Return every line from the records below with the string "only".

=-=-=

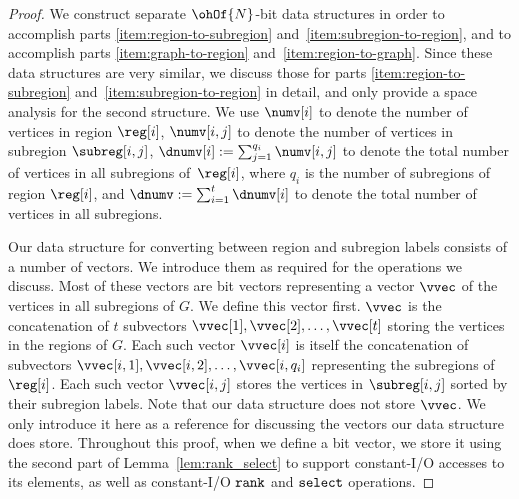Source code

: \begin{proof}
  We construct separate $\ohOf{N}$-bit data structures in order to accomplish parts
  \ref{item:region-to-subregion} and~\ref{item:subregion-to-region}, and to
  accomplish parts \ref{item:graph-to-region} and~\ref{item:region-to-graph}.
  Since these data structures are very similar, we discuss those for
  parts \ref{item:region-to-subregion} and~\ref{item:subregion-to-region} in detail,
  and only provide a space analysis for the second structure.
  We use $\numv[i]$ to denote the number of vertices in region $\reg[i]$,
  $\numv[i,j]$ to denote the number of vertices in subregion $\subreg[i,j]$,
  $\dnumv[i] := \sum_{j=1}^{q_i} \numv[i,j]$ to denote the total number of
  vertices in all subregions of~$\reg[i]$, where $q_i$ is the number of
  subregions of region $\reg[i]$, and $\dnumv := \sum_{i=1}^t \dnumv[i]$ to
  denote the total number of vertices in all subregions.

  Our data structure for converting between region and subregion labels consists
  of a number of vectors.
  We introduce them as required for the operations we discuss.
  Most of these vectors are bit vectors representing a vector $\vvec$
  of the vertices in all subregions of $G$.
  We define this vector first.
  $\vvec$ is the concatenation of $t$ subvectors $\vvec[1], \vvec[2],
  \dots, \vvec[t]$ storing the vertices in the regions of $G$.
  Each such vector $\vvec[i]$ is itself the concatenation of
  subvectors $\vvec[i,1], \vvec[i,2], \dots, \vvec[i,q_i]$ representing
  the subregions of $\reg[i]$.
  Each such vector $\vvec[i,j]$ stores the vertices in $\subreg[i,j]$
  sorted by their subregion labels.
  Note that our data structure does not store $\vvec$.
  We only introduce it here as a reference for discussing the vectors our
  data structure does store.
  Throughout this proof, when we define a bit vector, we store it using
  the second part of Lemma~\ref{lem:rank_select} to support constant-I/O
  accesses to its elements, as well as constant-I/O $\texttt{rank}$ and $\texttt{select}$
  operations.


\end{proof}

=-=-=

# [Response to this exercise]
  and only provide a space analysis for the second structure.
  We only introduce it here as a reference for discussing the vectors our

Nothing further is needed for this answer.